Não surpreende que Pequim, que entendeu perfeitamente o que se passava, tenha: intervindo massivamente; esteja estudando ativamente todos os movimentos das compensações; e esteja analisando todos os registros dos principais corretores de ações na China.

Batida para prender os suspeitos no banco central 

O Kremlin tem de tomar uma atitude naquele Banco Central da Rússia.

O BC russo manteve os juros altos, obrigando produtores russos de petróleo e gás a financiar suas operações com recursos obtidos de fontes ocidentais, o que empurrava a economia russa para dentro da armadilha da dívida.

Esses empréstimos à Rússia eram parte do mecanismo de controle pelo eixo financeiro New York-London. Se Moscou 'desobedecesse' o ocidente, o ocidente exigiria pagamento imediato, depois de ter derrubado o rublo, tornando impossível qualquer pagamento – como fizeram contra o Irã.

Esse é o mecanismo mediante o qual o 'ocidente – e suas instituições, o FMI, o Banco Mundial, o Banco Internacional de Compensações, a gangue toda – 'governa'. Pequim está-se movimentando, seja para complementar seja para substituir esse cenário por novas instituições internacionais mais democráticas.

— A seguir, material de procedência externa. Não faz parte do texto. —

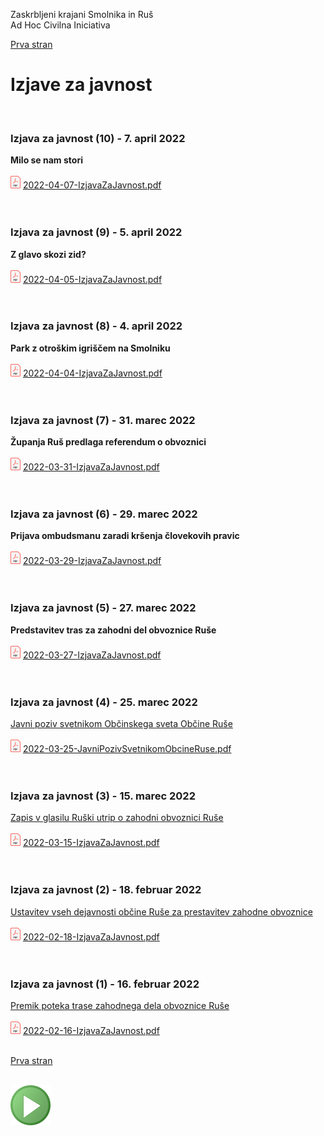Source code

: 
Zaskrbljeni krajani Smolnika in Ruš
<br/>
Ad Hoc Civilna Iniciativa 

[Prva stran](index.md)

# Izjave za javnost
<br/>


### Izjava za javnost (10) - 7. april 2022
<!-- [Milo se nam stori](2022-04-07-IzjavaZaJavnost.md) -->
**Milo se nam stori**
<br/>
<br/>
![PDF](./pic/pdf16.png)
[2022-04-07-IzjavaZaJavnost.pdf](./pdf/2022-04-07-IzjavaZaJavnost.pdf)	
<br/>
<br/>


### Izjava za javnost (9) - 5. april 2022
<!-- [Z glavo skozi zid?](2022-04-05-IzjavaZaJavnost.md) -->
**Z glavo skozi zid?**
<br/>
<br/>
![PDF](./pic/pdf16.png)
[2022-04-05-IzjavaZaJavnost.pdf](./pdf/2022-04-05-IzjavaZaJavnost.pdf)	
<br/>
<br/>


### Izjava za javnost (8) - 4. april 2022
<!-- [Park z otroškim igriščem na Smolniku](2022-04-04-IzjavaZaJavnost.md) -->
**Park z otroškim igriščem na Smolniku**
<br/>
<br/>
![PDF](./pic/pdf16.png)
[2022-04-04-IzjavaZaJavnost.pdf](./pdf/2022-04-04-IzjavaZaJavnost.pdf)	
<br/>
<br/>


<!-- ### Odprto pismo (7.5) - 1. april 2022 -->
<!-- [Odprto pismo časniku Večer](2022-04-01-OdprtoPismo.md) -->
<!-- **Odprto pismo časniku Večer** -->
<!-- <br/> -->
<!-- <br/> -->
<!-- ![PDF](./pic/pdf16.png) -->
<!-- [2022-03-31-OdprtoPismo.pdf](./pdf/2022-03-31-OdprtoPismo.pdf)	 -->
<!-- <br/> -->
<!-- <br/> -->


### Izjava za javnost (7) - 31. marec 2022
<!-- [Županja Ruš predlaga referendum o obvoznici](2022-03-31-IzjavaZaJavnost.md) -->
**Županja Ruš predlaga referendum o obvoznici**
<br/>
<br/>
![PDF](./pic/pdf16.png)
[2022-03-31-IzjavaZaJavnost.pdf](./pdf/2022-03-31-IzjavaZaJavnost.pdf)	
<br/>
<br/>


### Izjava za javnost (6) - 29. marec 2022
<!-- [Prijava ombudsmanu zaradi kršenja človekovih pravic](2022-03-27-IzjavaZaJavnost.md) -->
**Prijava ombudsmanu zaradi kršenja človekovih pravic**
<br/>
<br/>
![PDF](./pic/pdf16.png)
[2022-03-29-IzjavaZaJavnost.pdf](./pdf/2022-03-29-IzjavaZaJavnost.pdf)	
<br/>
<br/>

### Izjava za javnost (5) - 27. marec 2022
<!-- [Predstavitev tras za zahodni del obvoznice Ruše](2022-03-27-IzjavaZaJavnost.md) -->
**Predstavitev tras za zahodni del obvoznice Ruše**
<br/>
<br/>
![PDF](./pic/pdf16.png)
[2022-03-27-IzjavaZaJavnost.pdf](./pdf/2022-03-27-IzjavaZaJavnost.pdf)	
<br/>
<br/>

### Izjava za javnost (4) - 25. marec 2022
[Javni poziv svetnikom Občinskega sveta Občine Ruše](2022-03-25-JavniPozivSvetnikomObcineRuse.md)
<br/>
<br/>
![PDF](./pic/pdf16.png)
[2022-03-25-JavniPozivSvetnikomObcineRuse.pdf](./pdf/2022-03-25-JavniPozivSvetnikomObcineRuse.pdf)	
<br/>
<br/>


### Izjava za javnost (3) - 15. marec 2022
[Zapis v glasilu Ruški utrip o zahodni obvoznici Ruše](2022-03-15-IzjavaZaJavnost.md)
<br/>
<br/>
![PDF](./pic/pdf16.png)
[2022-03-15-IzjavaZaJavnost.pdf](./pdf/2022-03-15-IzjavaZaJavnost.pdf)	
<br/>
<br/>

	
### Izjava za javnost (2) - 18. februar 2022
[Ustavitev vseh dejavnosti občine Ruše za prestavitev zahodne obvoznice](2022-02-18-IzjavaZaJavnost.md)
<br/>
<br/>
![PDF](./pic/pdf16.png)
[2022-02-18-IzjavaZaJavnost.pdf](./pdf/2022-02-18-IzjavaZaJavnost.pdf)	
<br/>
<br/>
	
### Izjava za javnost (1) - 16. februar 2022
[Premik poteka trase zahodnega dela obvoznice Ruše](2022-02-16-IzjavaZaJavnost.md)
<br/>
<br/>
![PDF](./pic/pdf16.png)
[2022-02-16-IzjavaZaJavnost.pdf](./pdf/2022-02-16-IzjavaZaJavnost.pdf)
<br/>
<br/>


[Prva stran](index.md)
<br/>
<br/>

![GIT](./pic/status_work_green_64x64.png)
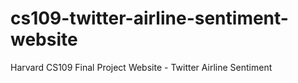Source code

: # cs109-twitter-airline-sentiment-website
Harvard CS109 Final Project Website - Twitter Airline Sentiment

Se o Banco Central da Rússia estivesse operando sob fundamentos mais confiáveis, teria emprestado dinheiro a juros mais baixos que o 'ocidente', e teria conectado cada empréstimo a um investimento produtivo. É modus operandi completamente diferente do que fazem os EUA – onde a maior parte do crédito distribuído pelo Banco Central vai para bancos e financeiras para que possam perpetrar seus ataques especulativos.

Michael Hudson, dentre outros, já demonstrou como o Fed só serve aos interesses de seus patrões financistas e não dá nem bola para a infraestrutura industrial dos EUA, que foi progressivamente migrando para as colônias e/ou estados vassalos, e também para a China.

Foi quando os "Masters of the Universe" acharam que aplicar pressão muito hardcore sobre ambas, Rússia e China funcionaria. Não funcionou. Há boas razões para preocupação: os "Masters of the Universe" continuarão a subir a aposta, mais e mais e mais.

O cenário à frente mostra a Rússia aproximando-se cada vez mais do oriente, ao mesmo tempo em que labuta para se descolar da teia institucional do ocidente. 

A fusão da(s) Nova(s) Rota(s) da Seda codinome "Um Cinturão, Uma Estrada" puxada(s) pela China, com a União Econômica Eurasiana puxada pela Rússia, embora lenta e cheia de obstáculos e despenhadeiros, é irreversível. Interessa aos dois lados investir para desenvolver um empório pan-Eurasiano.

O gás natural iraniano irá principalmente para a parte asiática da Eurásia, não para a União Europeia. E a economia chinesa estará trabalhando para se autotriplicar, no mínimo, nos próximos 15 anos – enquanto os EUA continuam a desindustrializar-se.

Seja o que for que Putin e Obama discutam num possível futuro encontro no final do mês em New York, nada fará diminuir a pressão excepcionalista sobre o urso. Faz sentido, pois, que o urso mantenha engatilhada no arsenal uma arma financeira letal.*****




[1] A Vila Vudu, sempre interessada no que interessa aos BRICS [e que venha a Argentina] acompanha o trabalho e o pensamento de Sergei Glazyev há muito tempo. Ver "Aliança anti-dólar; "Entrevista com SG"; "Plutocracia ocidental", dentre outros artigos traduzidos [NTs].